- [EXERCISE DATA]:
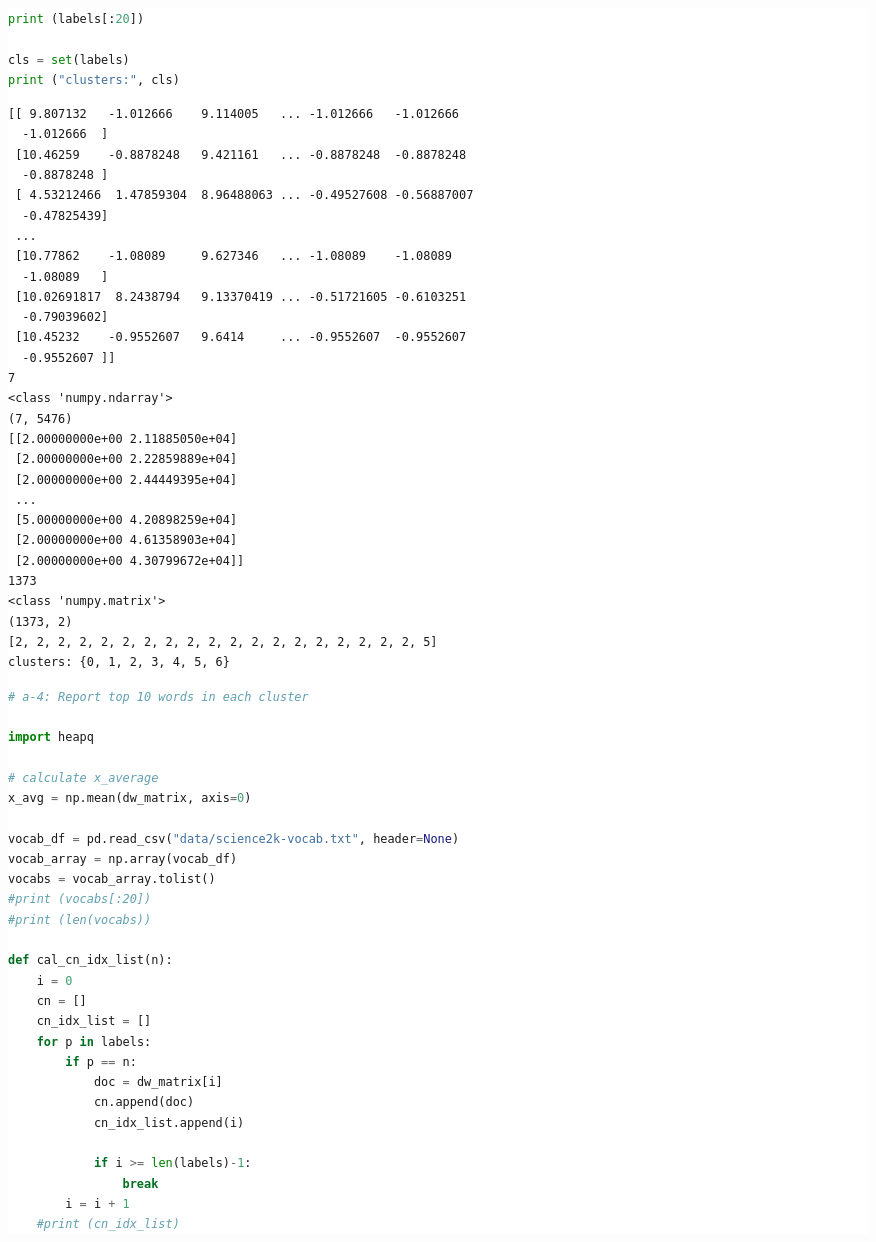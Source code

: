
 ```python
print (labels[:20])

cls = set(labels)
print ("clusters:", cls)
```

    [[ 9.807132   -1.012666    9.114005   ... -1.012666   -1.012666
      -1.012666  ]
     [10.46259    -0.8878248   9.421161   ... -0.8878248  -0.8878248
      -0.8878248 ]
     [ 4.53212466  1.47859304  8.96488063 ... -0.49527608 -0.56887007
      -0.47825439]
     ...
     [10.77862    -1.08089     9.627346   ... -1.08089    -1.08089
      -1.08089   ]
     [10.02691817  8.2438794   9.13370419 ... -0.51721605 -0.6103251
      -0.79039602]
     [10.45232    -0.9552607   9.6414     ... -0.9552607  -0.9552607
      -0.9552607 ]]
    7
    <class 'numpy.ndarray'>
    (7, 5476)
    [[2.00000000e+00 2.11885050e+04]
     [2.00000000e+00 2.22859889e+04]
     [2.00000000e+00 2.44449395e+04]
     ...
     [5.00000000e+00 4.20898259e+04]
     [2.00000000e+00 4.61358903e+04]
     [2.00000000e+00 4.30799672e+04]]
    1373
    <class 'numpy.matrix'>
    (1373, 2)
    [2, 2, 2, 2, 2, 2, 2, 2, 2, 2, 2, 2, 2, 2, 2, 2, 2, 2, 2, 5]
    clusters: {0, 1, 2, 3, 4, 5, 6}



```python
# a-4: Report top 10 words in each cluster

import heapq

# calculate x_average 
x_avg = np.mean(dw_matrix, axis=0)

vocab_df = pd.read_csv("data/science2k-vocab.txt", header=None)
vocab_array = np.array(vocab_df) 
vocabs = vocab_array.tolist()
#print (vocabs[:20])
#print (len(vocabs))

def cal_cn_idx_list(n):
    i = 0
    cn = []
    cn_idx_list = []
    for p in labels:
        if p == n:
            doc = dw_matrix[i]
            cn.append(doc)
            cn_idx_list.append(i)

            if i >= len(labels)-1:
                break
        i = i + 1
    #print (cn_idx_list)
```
---
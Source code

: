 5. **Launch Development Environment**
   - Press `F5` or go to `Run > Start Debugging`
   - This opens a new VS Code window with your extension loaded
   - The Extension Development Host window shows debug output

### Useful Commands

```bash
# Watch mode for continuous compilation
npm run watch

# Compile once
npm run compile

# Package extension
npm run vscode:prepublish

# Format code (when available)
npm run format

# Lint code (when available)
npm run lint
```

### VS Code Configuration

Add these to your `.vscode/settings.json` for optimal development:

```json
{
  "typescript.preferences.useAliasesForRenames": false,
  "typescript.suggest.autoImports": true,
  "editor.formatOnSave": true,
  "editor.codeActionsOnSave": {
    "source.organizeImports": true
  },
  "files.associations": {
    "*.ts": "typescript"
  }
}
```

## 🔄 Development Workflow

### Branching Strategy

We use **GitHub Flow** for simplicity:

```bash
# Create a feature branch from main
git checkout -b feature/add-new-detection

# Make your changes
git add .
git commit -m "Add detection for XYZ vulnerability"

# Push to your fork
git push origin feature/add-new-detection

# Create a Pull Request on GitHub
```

- [PROBLEM DESCRIPTION]: Beginning with the line containing "- The Extension" in the material above, copy every line exactly until you have copied the line containing "### VS Code Configuration".

- [WRITTEN SOLUTION]:
   - The Extension Development Host window shows debug output

### Useful Commands

```bash
# Watch mode for continuous compilation
npm run watch

# Compile once
npm run compile

# Package extension
npm run vscode:prepublish

# Format code (when available)
npm run format

# Lint code (when available)
npm run lint
```

### VS Code Configuration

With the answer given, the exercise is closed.